Management decision support algorithm for autonomous spacecraft’s control in the planet’s atmosphere

A new algorithm for making autonomous decisions when controlling spacecraft carrying out descent in the atmosphere is developed, which allows to carry out stable control of the spacecraft relative to the nominal flight trajectories, which provide to reliably fulfill the targets of space missions. Analytical dependences are formed, with the help of which it is possible to obtain high-precision calculations of the parameters of the movement of a spacecraft in the atmosphere and determine corrective programs for controlling the apparatus. This makes it feasible to implement the movement of a spacecraft in the atmosphere along trajectories close to optimal, even under conditions of significant influence of disturbing factors on the dynamics of the flight of the vehicle. The authors give an estimate of the performance of the algorithm for making autonomous decisions on the example of parrying disturbing influences during the descent of a spacecraft in the atmospheres of Mars and Jupiter.
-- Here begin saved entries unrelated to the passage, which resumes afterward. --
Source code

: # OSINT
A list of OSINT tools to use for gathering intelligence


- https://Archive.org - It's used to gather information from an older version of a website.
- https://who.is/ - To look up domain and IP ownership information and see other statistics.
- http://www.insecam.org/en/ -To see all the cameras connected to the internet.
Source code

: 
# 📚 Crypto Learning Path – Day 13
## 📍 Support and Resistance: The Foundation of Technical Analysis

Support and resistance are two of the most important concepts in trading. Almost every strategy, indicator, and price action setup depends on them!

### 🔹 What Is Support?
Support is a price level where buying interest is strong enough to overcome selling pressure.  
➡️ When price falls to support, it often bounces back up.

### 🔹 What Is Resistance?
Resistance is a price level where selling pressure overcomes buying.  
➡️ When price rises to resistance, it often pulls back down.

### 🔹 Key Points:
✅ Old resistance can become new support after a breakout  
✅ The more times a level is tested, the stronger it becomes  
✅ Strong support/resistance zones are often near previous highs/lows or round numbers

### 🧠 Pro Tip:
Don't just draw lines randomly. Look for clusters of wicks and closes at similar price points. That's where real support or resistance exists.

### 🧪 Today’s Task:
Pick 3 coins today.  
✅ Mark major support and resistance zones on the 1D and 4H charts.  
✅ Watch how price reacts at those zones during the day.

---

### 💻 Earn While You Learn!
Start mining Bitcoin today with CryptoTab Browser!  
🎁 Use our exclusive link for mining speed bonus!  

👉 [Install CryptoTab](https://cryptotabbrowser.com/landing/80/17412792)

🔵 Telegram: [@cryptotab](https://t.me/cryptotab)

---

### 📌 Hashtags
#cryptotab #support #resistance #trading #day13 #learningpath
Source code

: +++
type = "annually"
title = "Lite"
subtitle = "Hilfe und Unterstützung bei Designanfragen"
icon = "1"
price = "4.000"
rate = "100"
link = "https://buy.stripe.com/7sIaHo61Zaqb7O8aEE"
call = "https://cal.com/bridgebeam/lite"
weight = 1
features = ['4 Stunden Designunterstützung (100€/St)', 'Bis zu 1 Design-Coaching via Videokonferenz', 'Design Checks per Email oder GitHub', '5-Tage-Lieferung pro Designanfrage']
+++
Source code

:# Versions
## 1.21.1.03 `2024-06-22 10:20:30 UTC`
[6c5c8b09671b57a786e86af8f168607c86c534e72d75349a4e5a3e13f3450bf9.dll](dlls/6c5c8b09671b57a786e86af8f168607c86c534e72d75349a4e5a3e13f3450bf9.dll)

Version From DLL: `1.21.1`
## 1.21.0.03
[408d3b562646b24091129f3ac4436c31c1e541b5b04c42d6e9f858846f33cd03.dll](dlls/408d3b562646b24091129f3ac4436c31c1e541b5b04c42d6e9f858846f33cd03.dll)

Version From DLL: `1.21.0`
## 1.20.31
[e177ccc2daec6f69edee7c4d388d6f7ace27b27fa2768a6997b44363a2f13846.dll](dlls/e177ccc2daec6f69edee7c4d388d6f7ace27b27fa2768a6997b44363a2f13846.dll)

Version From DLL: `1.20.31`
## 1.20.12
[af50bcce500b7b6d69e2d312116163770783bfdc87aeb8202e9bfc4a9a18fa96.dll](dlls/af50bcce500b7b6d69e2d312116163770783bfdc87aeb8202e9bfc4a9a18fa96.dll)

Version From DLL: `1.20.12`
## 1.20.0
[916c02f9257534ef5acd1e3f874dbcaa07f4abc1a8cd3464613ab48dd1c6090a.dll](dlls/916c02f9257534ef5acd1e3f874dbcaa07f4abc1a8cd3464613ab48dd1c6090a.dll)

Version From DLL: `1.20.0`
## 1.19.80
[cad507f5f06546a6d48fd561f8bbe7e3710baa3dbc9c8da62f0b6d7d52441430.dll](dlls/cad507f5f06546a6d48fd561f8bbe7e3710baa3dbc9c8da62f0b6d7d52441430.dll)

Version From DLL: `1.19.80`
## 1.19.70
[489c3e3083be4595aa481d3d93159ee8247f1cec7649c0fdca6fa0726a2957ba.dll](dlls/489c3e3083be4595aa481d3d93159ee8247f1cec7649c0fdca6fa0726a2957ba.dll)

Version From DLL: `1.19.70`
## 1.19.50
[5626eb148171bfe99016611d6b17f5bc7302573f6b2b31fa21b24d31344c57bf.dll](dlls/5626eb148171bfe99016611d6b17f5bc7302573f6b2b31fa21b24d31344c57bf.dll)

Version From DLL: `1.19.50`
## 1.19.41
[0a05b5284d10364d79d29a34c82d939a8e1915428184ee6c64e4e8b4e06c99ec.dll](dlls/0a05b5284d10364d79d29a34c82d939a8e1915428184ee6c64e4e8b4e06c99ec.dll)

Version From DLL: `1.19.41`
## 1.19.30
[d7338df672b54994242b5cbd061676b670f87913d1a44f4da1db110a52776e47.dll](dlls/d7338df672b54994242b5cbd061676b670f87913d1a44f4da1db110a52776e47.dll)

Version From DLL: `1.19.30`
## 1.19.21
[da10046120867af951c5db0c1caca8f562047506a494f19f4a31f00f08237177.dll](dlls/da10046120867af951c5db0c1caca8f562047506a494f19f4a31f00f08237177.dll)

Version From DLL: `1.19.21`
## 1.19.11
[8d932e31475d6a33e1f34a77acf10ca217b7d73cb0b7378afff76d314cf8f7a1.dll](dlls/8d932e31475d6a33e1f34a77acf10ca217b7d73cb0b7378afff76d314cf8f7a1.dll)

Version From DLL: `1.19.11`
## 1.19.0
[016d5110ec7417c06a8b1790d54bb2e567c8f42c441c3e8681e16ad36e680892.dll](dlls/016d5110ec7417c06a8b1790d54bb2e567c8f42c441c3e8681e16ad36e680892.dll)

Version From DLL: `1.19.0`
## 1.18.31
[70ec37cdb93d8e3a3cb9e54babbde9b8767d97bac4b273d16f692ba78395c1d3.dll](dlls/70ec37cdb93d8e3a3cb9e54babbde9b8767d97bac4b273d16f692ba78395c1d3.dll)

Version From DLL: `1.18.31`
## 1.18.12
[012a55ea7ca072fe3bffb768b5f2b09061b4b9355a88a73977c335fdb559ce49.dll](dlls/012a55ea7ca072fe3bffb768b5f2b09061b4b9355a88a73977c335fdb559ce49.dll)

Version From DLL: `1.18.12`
It is shown that with complete qualitative agreement between the data calculated using the analytical dependences and the results of numerical integration, the computational errors do not exceed 3%. With the most unfavorable combinations of navigation errors and atmospheric density variations, the development of the corrective control programs developed in most cases ensures a qualitative coincidence of the disturbed and nominal trajectories. The developed algorithm for making autonomous decisions based on analytical dependencies can be effectively applied when a spacecraft moves in planetary atmospheres under various boundary conditions, constraints, design characteristics of the spacecraft and atmosphere models.